From the material below, copy out each line with the word "applications" in it.

• **Provided information**
[Start of section]

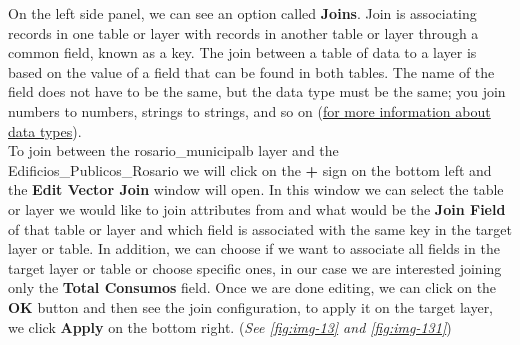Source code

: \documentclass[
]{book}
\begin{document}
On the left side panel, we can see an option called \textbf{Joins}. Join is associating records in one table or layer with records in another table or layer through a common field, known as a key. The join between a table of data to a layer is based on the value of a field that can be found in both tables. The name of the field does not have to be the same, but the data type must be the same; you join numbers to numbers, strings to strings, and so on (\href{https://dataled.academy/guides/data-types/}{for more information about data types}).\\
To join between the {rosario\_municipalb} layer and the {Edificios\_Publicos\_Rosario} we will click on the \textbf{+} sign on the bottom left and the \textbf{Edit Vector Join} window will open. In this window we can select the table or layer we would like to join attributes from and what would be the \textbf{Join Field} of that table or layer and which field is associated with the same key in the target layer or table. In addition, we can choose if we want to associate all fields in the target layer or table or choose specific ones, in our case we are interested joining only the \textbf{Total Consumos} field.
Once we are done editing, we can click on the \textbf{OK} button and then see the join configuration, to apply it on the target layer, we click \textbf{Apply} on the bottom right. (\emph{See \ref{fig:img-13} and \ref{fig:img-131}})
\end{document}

[End of section]
[Start of section]

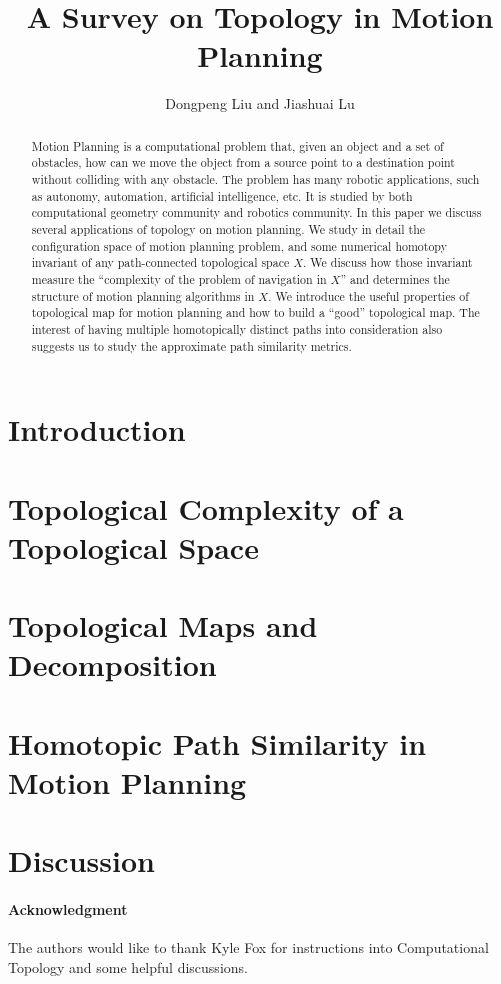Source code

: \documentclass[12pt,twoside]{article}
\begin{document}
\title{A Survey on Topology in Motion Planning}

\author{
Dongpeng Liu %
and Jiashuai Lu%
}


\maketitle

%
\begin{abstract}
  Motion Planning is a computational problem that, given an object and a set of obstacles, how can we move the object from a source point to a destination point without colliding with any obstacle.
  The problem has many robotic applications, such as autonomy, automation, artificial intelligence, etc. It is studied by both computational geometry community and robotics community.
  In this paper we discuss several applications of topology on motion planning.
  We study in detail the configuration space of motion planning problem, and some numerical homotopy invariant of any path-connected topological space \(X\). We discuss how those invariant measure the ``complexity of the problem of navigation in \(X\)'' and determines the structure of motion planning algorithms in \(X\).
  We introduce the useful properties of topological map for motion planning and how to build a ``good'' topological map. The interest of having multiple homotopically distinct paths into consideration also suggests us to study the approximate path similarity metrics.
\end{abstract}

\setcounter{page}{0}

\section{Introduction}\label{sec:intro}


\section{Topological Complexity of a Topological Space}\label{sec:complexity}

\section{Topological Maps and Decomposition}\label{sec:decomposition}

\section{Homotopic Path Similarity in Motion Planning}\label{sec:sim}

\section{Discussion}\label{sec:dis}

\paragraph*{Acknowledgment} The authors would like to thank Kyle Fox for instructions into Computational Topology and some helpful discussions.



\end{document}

[End of section]

• **Output of the task**
  The problem has many robotic applications, such as autonomy, automation, artificial intelligence, etc. It is studied by both computational geometry community and robotics community.
  In this paper we discuss several applications of topology on motion planning.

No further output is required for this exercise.